I magistrati milanesi, ufficialmente, tacciono. E non replicano alle critiche e nemmeno alle dietrologie che, come sempre, mescolano in modo perfido tecnica e politica, diritto e ideologia. Si chiude nel silenzio Luisa Ponti, presidente del tribunale, sulla stessa trincea Erminia La Bruna, presidente del dibattimento d’appello. Dietro le quinte, però, la lettura di Marvulli viene rispedita al mittente. Prima con un ragionamento tecnico e poi con uno più pratico. «Non è che si possa individuare la competenza dal fatto che gli imputati erano romani - affermano a Palazzo di giustizia -: un conto è la cornice della vicenda, altra storia è capire dove avvenne il reato, impresa difficilissima per le tangenti Sme. In mancanza di meglio, si utilizzarono a cascata altri criteri, quello della residenza degli indagati e poi quello della prima iscrizione nel registro degli indagati, rispettando scrupolosamente le indicazioni del codice. Marvulli si confonde e confonde, in modo grossolano».
Discorso chiuso? No, perché a Palazzo di giustizia qualcuno fa notare che Marvulli con questa mossa ha voluto prendere le difese di una Cassazione nel mirino di molti magistrati, commentatori e operatori del diritto. «La Cassazione - ha spiegato Gerardo D’Ambrosio, coordinatore del Pool Mani pulite negli anni Novanta e oggi senatore dei Ds - si è comportata come Ponzio Pilato. Rinviando tutto a Perugia è come se avesse detto “non ti posso assolvere, ma ti do la possibilità di uscirne fuori con la prescrizione”».

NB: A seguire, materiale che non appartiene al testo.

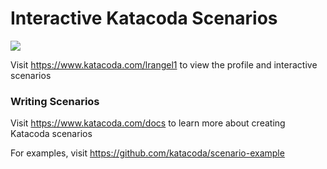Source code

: # Interactive Katacoda Scenarios

[![](http://shields.katacoda.com/katacoda/lrangel1/count.svg)](https://www.katacoda.com/lrangel1 "Get your profile on Katacoda.com")

Visit https://www.katacoda.com/lrangel1 to view the profile and interactive scenarios

### Writing Scenarios
Visit https://www.katacoda.com/docs to learn more about creating Katacoda scenarios

For examples, visit https://github.com/katacoda/scenario-example
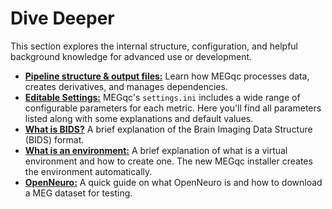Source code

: # Dive Deeper

 This section explores the internal structure, configuration, and helpful background knowledge for advanced use or development.
 * [**Pipeline structure & output files:**](../extra/details.md) Learn how MEGqc processes data, creates derivatives, and manages dependencies.
 * [**Editable Settings:**](../extra/settings.md)  MEGqc's `settings.ini` includes a wide range of configurable parameters for each metric. Here you'll find all parameters listed along with some explanations and default values.
 * [**What is BIDS?**](../extra/bids.md) A brief explanation of the Brain Imaging Data Structure (BIDS) format.
 * [**What is an environment:**](**/extra/environment.md) A brief explanation of what is a virtual environment and how to create one. The new MEGqc installer creates the environment automatically.
 * [**OpenNeuro:**](../extra/openneuro.md)  A quick guide on what OpenNeuro is and how to download a MEG dataset for testing.
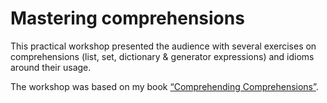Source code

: # Mastering comprehensions

This practical workshop presented the audience with several exercises on comprehensions (list, set, dictionary & generator expressions) and idioms around their usage.

The workshop was based on my book [“Comprehending Comprehensions”](https://mathspp.com/comprehending-comprehensions).
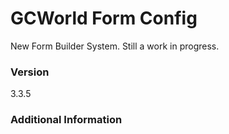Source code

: # GCWorld Form Config

New Form Builder System.  Still a work in progress.




### Version
3.3.5

### Additional Information
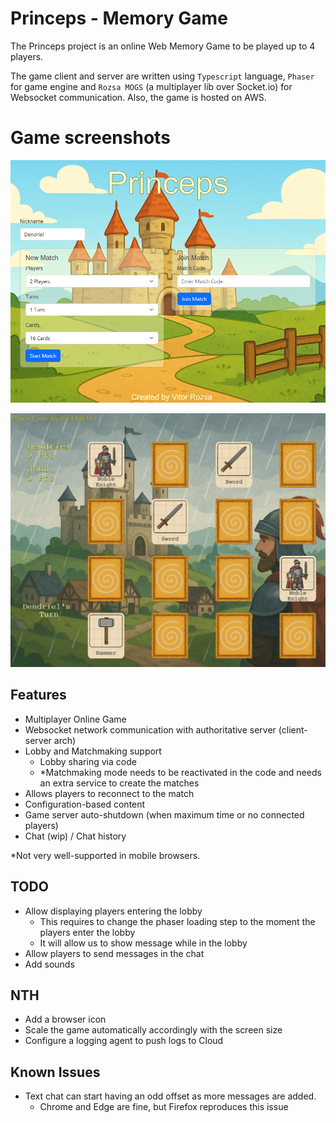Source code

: # Princeps - Memory Game

The Princeps project is an online Web Memory Game to be played up to 4 players.

The game client and server are written using `Typescript` language, `Phaser` for game engine and `Rozsa MOGS` (a
multiplayer lib over Socket.io) for Websocket communication. Also, the game is hosted on AWS.

# Game screenshots

![loby](docs/lobby.png "Lobby")

![gameplay](docs/gameplay.png "Gameplay")


## Features

- Multiplayer Online Game
- Websocket network communication with authoritative server (client-server arch)
- Lobby and Matchmaking support
  - Lobby sharing via code
  - *Matchmaking mode needs to be reactivated in the code and needs an extra service to create the matches
- Allows players to reconnect to the match
- Configuration-based content
- Game server auto-shutdown (when maximum time or no connected players)
- Chat (wip) / Chat history

*Not very well-supported in mobile browsers.

## TODO

- Allow displaying players entering the lobby
  - This requires to change the phaser loading step to the moment the players enter the lobby
  - It will allow us to show message while in the lobby
- Allow players to send messages in the chat
- Add sounds

## NTH

- Add a browser icon
- Scale the game automatically accordingly with the screen size
- Configure a logging agent to push logs to Cloud

## Known Issues

- Text chat can start having an odd offset as more messages are added.
  - Chrome and Edge are fine, but Firefox reproduces this issue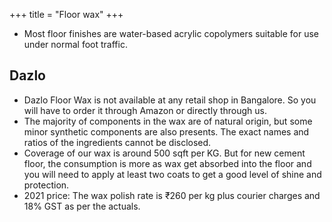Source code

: +++
title = "Floor wax"
+++

- Most floor finishes are water-based acrylic copolymers suitable for use under normal foot traffic.

## Dazlo
- Dazlo Floor Wax is not available at any retail shop in Bangalore. So you will have to order it through Amazon or directly through us. 
- The majority of components in the wax are of natural origin, but some minor synthetic components are also presents. The exact names and ratios of the ingredients cannot be disclosed.
- Coverage of our wax is around 500 sqft per KG. But for new cement floor, the consumption is more as wax get absorbed into the floor and you will need to apply at least two coats to get a good level of shine and protection.
- 2021 price: The wax polish rate is ₹260 per kg plus courier charges and 18% GST as per the actuals.
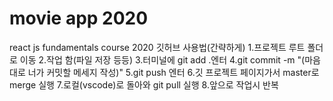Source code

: # movie app 2020

react js fundamentals course 2020
깃허브 사용법(간략하게)
1.프로젝트 루트 폴더로 이동
2.작업 함(파일 저장 등등)
3.터미널에 git add .엔터
4.git commit -m "(마음대로 너가 커밋할 메세지 작성)"
5.git push 엔터
6.깃 프로젝트 페이지가서 master로 merge 실행
7.로컬(vscode)로 돌아와 git pull 실행
8.앞으로 작업시 반복


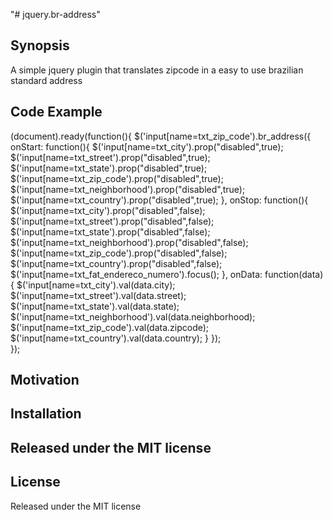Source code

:"# jquery.br-address" 
## Synopsis

A simple jquery plugin that translates zipcode in a easy to use brazilian standard address

## Code Example

 (document).ready(function(){
     $('input[name=txt_zip_code').br_address({
        onStart: function(){
           $('input[name=txt_city').prop("disabled",true);
           $('input[name=txt_street').prop("disabled",true);
           $('input[name=txt_state').prop("disabled",true);
           $('input[name=txt_zip_code').prop("disabled",true);
           $('input[name=txt_neighborhood').prop("disabled",true);
           $('input[name=txt_country').prop("disabled",true);
        },
        onStop: function(){
           $('input[name=txt_city').prop("disabled",false);
           $('input[name=txt_street').prop("disabled",false);
           $('input[name=txt_state').prop("disabled",false);
           $('input[name=txt_neighborhood').prop("disabled",false);
           $('input[name=txt_zip_code').prop("disabled",false);
           $('input[name=txt_country').prop("disabled",false);
           $('input[name=txt_fat_endereco_numero').focus();
        },
        onData: function(data){
           $('input[name=txt_city').val(data.city);
           $('input[name=txt_street').val(data.street);
           $('input[name=txt_state').val(data.state);
           $('input[name=txt_neighborhood').val(data.neighborhood);
           $('input[name=txt_zip_code').val(data.zipcode);                            
           $('input[name=txt_country').val(data.country);
        }
     });    
 });    

## Motivation


## Installation

<script src="/static/plugins/jQuery/jQuery-2.1.4.min.js" type="text/javascript"></script>
<script src="jquery.br-address.js" type="text/javascript" charset="utf-8"></script>

## Released under the MIT license

## License
Released under the MIT license
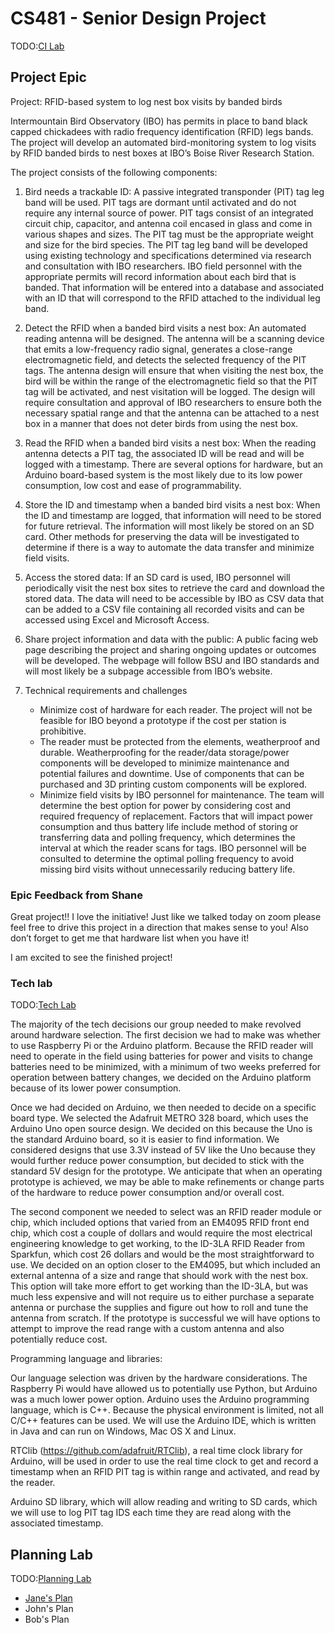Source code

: # CS481 - Senior Design Project

TODO:[CI Lab](https://shanep.github.io/capstone/labs/ci/)

## Project Epic

Project: RFID-based system to log nest box visits by banded birds

Intermountain Bird Observatory (IBO) has permits in place to band black capped chickadees with radio frequency identification (RFID) legs bands. The project will develop an automated bird-monitoring system to log visits by RFID banded birds to nest boxes at IBO’s Boise River Research Station. 

The project consists of the following components:
1. Bird needs a trackable ID:
A passive integrated transponder (PIT) tag leg band will be used. PIT tags are dormant until activated and do not require any internal source of power. PIT tags consist of an integrated circuit chip, capacitor, and antenna coil encased in glass and come in various shapes and sizes. The PIT tag must be the appropriate weight and size for the bird species. The PIT tag leg band will be developed using existing technology and specifications determined via research and consultation with IBO researchers.
IBO field personnel with the appropriate permits will record information about each bird that is banded. That information will be entered into a database and associated with an ID that will correspond to the RFID attached to the individual leg band.

2. Detect the RFID when a banded bird visits a nest box: 
An automated reading antenna will be designed. The antenna will be a scanning device that emits a low-frequency radio signal,  generates a close-range electromagnetic field, and detects the selected frequency of the PIT tags. The antenna design will ensure that when visiting the nest box, the bird will be within the range of the electromagnetic field so that the PIT tag will be activated, and nest visitation will be logged.
The design will require consultation and approval of IBO researchers to ensure both the necessary spatial range and that the antenna can be attached to a nest box in a manner that does not deter birds from using the nest box.

3. Read the RFID when a banded bird visits a nest box:
When the reading antenna detects a PIT tag, the associated ID will be read and will be logged with a timestamp. There are several options for hardware, but an Arduino board-based system is the most likely due to its low power consumption, low cost and ease of programmability.

4. Store the ID and timestamp when a banded bird visits a nest box:
When the ID and timestamp are logged, that information will need to be stored for future retrieval. The information will most likely be stored on an SD card. Other methods for preserving the data will be investigated to determine if there is a way to automate the data transfer and minimize field visits. 

5. Access the stored data: 
If an SD card is used, IBO personnel will periodically visit the nest box sites to retrieve the card and download the stored data. The data will need to be accessible by IBO as CSV data that can be added to a CSV file containing all recorded visits and can be accessed using Excel and Microsoft Access.

6. Share project information and data with the public: 
A public facing web page describing the project and sharing ongoing updates or outcomes will be developed. The webpage will follow BSU and IBO standards and will most likely be a subpage accessible from IBO’s website. 

7. Technical requirements and challenges
   * Minimize cost of hardware for each reader. The project will not be feasible for IBO beyond a prototype if the cost per station is prohibitive.
   * The reader must be protected from the elements, weatherproof and durable. Weatherproofing for the reader/data storage/power components will be developed to minimize maintenance and potential failures and downtime. Use of components that can be purchased and 3D printing custom components will be explored. 
   * Minimize field visits by IBO personnel for maintenance. The team will determine the best option for power by considering cost and required frequency of replacement. Factors that will impact power consumption and thus battery life include method of storing or transferring data and polling frequency, which determines the interval at which the reader scans for tags. IBO personnel will be consulted to determine the optimal polling frequency to avoid missing bird visits without unnecessarily reducing battery life.


### Epic Feedback from Shane


Great project!! I love the initiative! Just like we talked today on zoom please feel free to drive this project in a direction that makes sense to you! Also don’t forget to get me that hardware list when you have it!

I am excited to see the finished project! 


### Tech lab

TODO:[Tech Lab](https://shanep.github.io/capstone/labs/tech/)

The majority of the tech decisions our group needed to make revolved around hardware selection. The first decision we had to make was whether to use Raspberry Pi or the Arduino platform. Because the RFID reader will need to operate in the field using batteries for power and visits to change batteries need to be minimized, with a minimum of two weeks preferred for operation between battery changes, we decided on the Arduino platform because of its lower power consumption. 

Once we had decided on Arduino, we then needed to decide on a specific board type. We selected the Adafruit METRO 328 board, which uses the Arduino Uno open source design. We decided on this because the Uno is the standard Arduino board, so it is easier to find information. We considered designs that use 3.3V instead of 5V like the Uno because they would further reduce power consumption, but decided to stick with the standard 5V design for the prototype. We anticipate that when an operating prototype is achieved, we may be able to make refinements or change parts of the hardware to reduce power consumption and/or overall cost. 

The second component we needed to select was an RFID reader module or chip, which included options that varied from an EM4095 RFID front end chip, which cost a couple of dollars and would require the most electrical engineering knowledge to get working, to the ID-3LA RFID Reader from Sparkfun, which cost 26 dollars and would be the most straightforward to use. We decided on an option closer to the EM4095, but which included an external antenna of a size and range that should work with the nest box. This option will take more effort to get working than the ID-3LA, but was much less expensive and will not require us to either purchase a separate antenna or purchase the supplies and figure out how to roll and tune the antenna from scratch. If the prototype is successful we will have options to attempt to improve the read range with a custom antenna and also potentially reduce cost.

Programming language and libraries:

Our language selection was driven by the hardware considerations. The  Raspberry Pi would have allowed us to potentially use Python, but Arduino was a much lower power option. Arduino uses the Arduino programming language, which is C++. Because the physical environment is limited, not all C/C++ features can be used. We will use the Arduino IDE, which is written in Java and can run on Windows, Mac OS X and Linux. 

RTClib (https://github.com/adafruit/RTClib), a real time clock library for Arduino, will be used in order to use the real time clock to get and record a timestamp when an RFID PIT tag is within range and activated, and read by the reader.

Arduino SD library, which will allow reading and writing to SD cards, which we will use to log PIT tag IDS each time they are read along with the associated timestamp.


## Planning Lab

TODO:[Planning Lab](https://shanep.github.io/capstone/labs/planning/)

- [Jane's Plan](planning/janedoe@u.boisestate.edu.md)
- John's Plan
- Bob's Plan
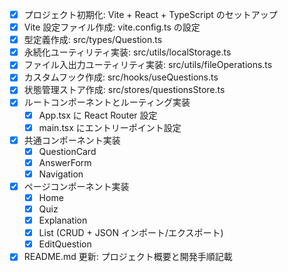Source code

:- [x] プロジェクト初期化: Vite + React + TypeScript のセットアップ
- [x] Vite 設定ファイル作成: vite.config.ts の設定
- [x] 型定義作成: src/types/Question.ts
- [x] 永続化ユーティリティ実装: src/utils/localStorage.ts
- [x] ファイル入出力ユーティリティ実装: src/utils/fileOperations.ts
- [x] カスタムフック作成: src/hooks/useQuestions.ts
- [x] 状態管理ストア作成: src/stores/questionsStore.ts
- [x] ルートコンポーネントとルーティング実装
  - [x] App.tsx に React Router 設定
  - [x] main.tsx にエントリーポイント設定
- [x] 共通コンポーネント実装
  - [x] QuestionCard
  - [x] AnswerForm
  - [x] Navigation
- [x] ページコンポーネント実装
  - [x] Home
  - [x] Quiz
  - [x] Explanation
  - [x] List (CRUD + JSON インポート/エクスポート)
  - [x] EditQuestion
- [x] README.md 更新: プロジェクト概要と開発手順記載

Dunque, il partito della Cassazione contro la magistratura milanese. Riaffiorano ruggini e vecchi rancori. Si disegnano scenari paradossali. Il 18 dicembre inizia a Milano il nuovo processo d’appello per il Lodo Mondadori. Questa volta, la Cassazione ha deciso in tutt’altro modo: il dibattimento si svolgerà a Milano, come è stato per i precedenti gradi di giudizio e come è stato per l’Imi-Sir, su cui la Suprema corte ha apposto il sigillo condannando in via definitiva gli imputati. Certo, in teoria si tratta di storie diverse, ma il copione è assai simile.

«Siamo al punto - commenta Alessandro Sammarco, difensore di Cesare Previti - che traslocheremo a Perugia per Sme, il processo base, ma si andrà avanti a Milano per il Lodo che è nato da una costola di Sme».
Un rompicapo. Che troverà una qualche spiegazione quando i giudici della sesta sezione pubblicheranno le motivazioni della sentenza. Ma non saranno quelle pagine a spegnere il fuoco delle polemiche.